# Ontario, Canada Chinese Range Installation by Code



## Diesel091 (Mar 28, 2012)

Hi new to the forum and am posting my first question. I am looking for the Ontario Building Code references and Code and Guide for Plumbing 2006/2010 references and National Plumbing Code of Canada references for the proper installation of a wok Chinese Range. Now I know it will need a grease interceptor common sense but if anyone can help me with this Id appreciate it


Also need trouble shooting information 

Thanks


----------



## AlbacoreShuffle (Aug 28, 2011)

Post up an intro, and you will get a lot of help.


----------



## AKdaplumba (Jan 12, 2010)

Chinese??? Seriously?!?!?!:blink:


----------



## billy_awesome (Dec 19, 2011)

Should be in your Ontario code book, Just go to section 7.5 and go from there.....


----------



## PrecisePlumbing (Jan 31, 2011)

Wouldnt it be in between sections Indian kitchens and Italian pizza shops?

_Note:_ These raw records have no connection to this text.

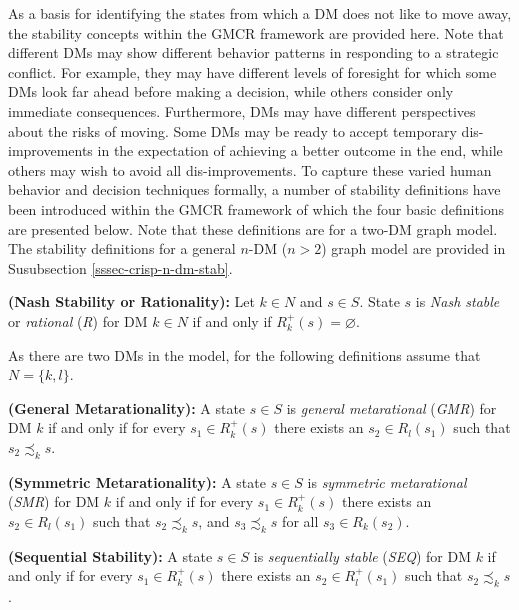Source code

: As a basis for identifying the states from which a DM does not like to move away, the stability concepts within the GMCR framework are provided here. Note that different DMs may show different behavior patterns in responding to a strategic conflict. For example, they may have different levels of foresight for which some DMs look far ahead before making a decision, while others consider only immediate consequences. Furthermore, DMs may have different perspectives about the risks of moving. Some DMs may be ready to accept temporary dis-improvements in the expectation of achieving a better outcome in the end, while others may wish to avoid all dis-improvements. To capture these varied human behavior and decision techniques formally, a number of stability definitions have been introduced within the GMCR framework of which the four basic definitions are presented below. Note that these definitions are for a two-DM graph model. The stability definitions for a general $n$-DM ($n>2$) graph model are provided in Susubsection \ref{sssec-crisp-n-dm-stab}.

\begin{definition}
\rm {\bf (Nash Stability or Rationality):} Let $k \in N$ and $s \in S$. State $s$ is \emph{Nash stable} or \emph{rational} (\emph{R}) for DM $k \in N$ if and only if $R_k^+(s)=\varnothing$.
\end{definition}

As there are two DMs in the model, for the following definitions assume that $N=\{k, l\}$.

\begin{definition}
\rm {\bf (General Metarationality):} A state $s \in S$ is \emph{general metarational} (\emph{GMR}) for DM $k$ if and only if for every $s_1 \in R_k^+(s)$ there exists an $s_2 \in R_l(s_1)$ such that $s_2 \precsim_k s$.
\end{definition}

\begin{definition}
\rm {\bf (Symmetric Metarationality):} A state $s \in S$ is \emph{symmetric metarational} (\emph{SMR}) for DM $k$ if and only if for every $s_1 \in R_k^+(s)$ there exists an $s_2 \in R_l(s_1)$ such that $s_2 \precsim_k s$, and $s_3 \precsim_k s$ for all $s_3 \in R_k(s_2)$.
\end{definition}

\begin{definition}
\rm {\bf (Sequential Stability):} A state $s \in S$ is \emph{sequentially stable} (\emph{SEQ}) for DM $k$ if and only if for every $s_1 \in R_k^+(s)$ there exists an $s_2 \in R_l^+(s_1)$ such that $s_2 \precsim_k s$.
\end{definition}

Or in the plumbing for different ethnicities chapter?


----------



## OldSchool (Jan 30, 2010)

Diesel091 said:


> Hi new to the forum and am posting my first question. I am looking for the Ontario Building Code references and Code and Guide for Plumbing 2006/2010 references and National Plumbing Code of Canada references for the proper installation of a wok Chinese Range. Now I know it will need a grease interceptor common sense but if anyone can help me with this Id appreciate it
> 
> Also need trouble shooting information
> 
> Thanks


I have installed a few. Need your intro then we can talk

Sent from my portable office....yes I am at work


----------



## markb (Jun 11, 2009)

I hate those things.

Sent from my iPod touch using PlumbingZone


----------